Getting little kids into tabletop gaming

The last few weeks, I've been entertaining my two granddaughters, a four year old and a nine year old. In trying to think of what I could do with them, I immediately thought of games. But I have very little experience with games designed for younger children. I didn't want to stick with conventional games, like Candy Land or Uno. I wanted to use this as an opportunity to introduce them to my world of tabletop gaming, while keeping it age-appropriate. Here are the games and crafting activities we ended up with. The girls seemed to enjoy everything.


Disney Codenames (USAOPOLY, 2-8 players, Ages 8+, $16.30) — Disney Codenames is a slightly simplified re-skin of Vlaada Chvatil's hugely popular and award-winning deduction card game of spies and assassins. In the Disney version, teams of players give and guess clues related to Disney characters and settings. You can play with 2, but you really need 4 players for a satisfying game. We played this with the nine year old and she was at a greater advantage because she knows the Disney properties better than the three adults who played with her.

Yogi (Gigamic, 3-10 players, Ages 8+, $15) — Yogi is basically sit-down Twister minus the touching and falling on top of each other. You draw cards that say things like "Hold this card on your forehead" or "Keep your left palm facing the table." You go around picking cards and adding what they say to build your "yoga pose" until you forget a previous command or drop a card. Last yogi standing wins. The production of the game is first-rate. It comes in a stamped metal box with two card trays, and PVC cards with bright, colorful, and wonderfully goofy artwork. We were able to play this game with both girls. We read the cards to the four year old. Everyone has gotten a kick out of Yogi. It's quick to play, so we've played it numerous times.

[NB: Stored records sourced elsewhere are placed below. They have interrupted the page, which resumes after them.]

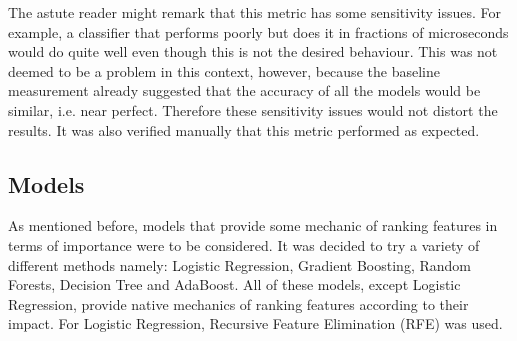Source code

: \documentclass[british]{article}
\begin{document}
	The astute reader might remark that this metric has some sensitivity issues. For example, a classifier that performs poorly but does it in fractions of microseconds would do quite well even though this is not the desired behaviour. This was not deemed to be a problem in this context, however, because the baseline measurement already suggested that the accuracy of all the models would be similar, i.e. near perfect. Therefore these sensitivity issues would not distort the results. It was also verified manually that this metric performed as expected. 
	
	\subsection{Models} As mentioned before, models that provide some mechanic of ranking features in terms of importance were to be considered. It was decided to try a variety of different methods namely: Logistic Regression, Gradient Boosting, Random Forests, Decision Tree and AdaBoost. All of these models, except Logistic Regression, provide native mechanics of ranking features according to their impact. For Logistic Regression, Recursive Feature Elimination (RFE) was used. 
	
	
\end{document}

Hack & Slash (Steve Jackson Games, 2-6 players, 10+, $19) — Honestly, I was concerned this game might not have enough going on to be fun to play, but I was pleasantly surprised. It is basically a dice-rolling card game that also uses meeple adventurers. To play, you deal 4 quest cards (including the tavern card which always remains on the board 'cause in fantasy adventure, there's always a tavern). Each player chooses a quest and commits the specified number of meeples for that adventure (from an initial pool of 8). To complete the task, and collect the rewards, you have to roll the specified hit points or higher. If you win, you get to collect the rewards on the card (additional meeples or victory points). If you lose the roll, you lose the adventurers you committed to the quest. Play continues until a player is out of meeples or the quest deck is exhausted. The player with the most victory points wins. The game was super quick to learn and the nine year old, who'd never played such a game, picked right up on it. This is a great gateway game for fantasy roleplaying or more involved fantasy wargaming. It has many of the trappings of a dungeon delver, with orcs, trolls, dragons, caverns, treasures, and the all-important tavern. It was fun to see the granddaughter quickly learning how many dice to roll (equal to the adventurers on the quest), when a hit was successful, how to resolve the win/loss, and how to collect victory points. She even came up with a house rule we might try next time: trading victory points for meeples.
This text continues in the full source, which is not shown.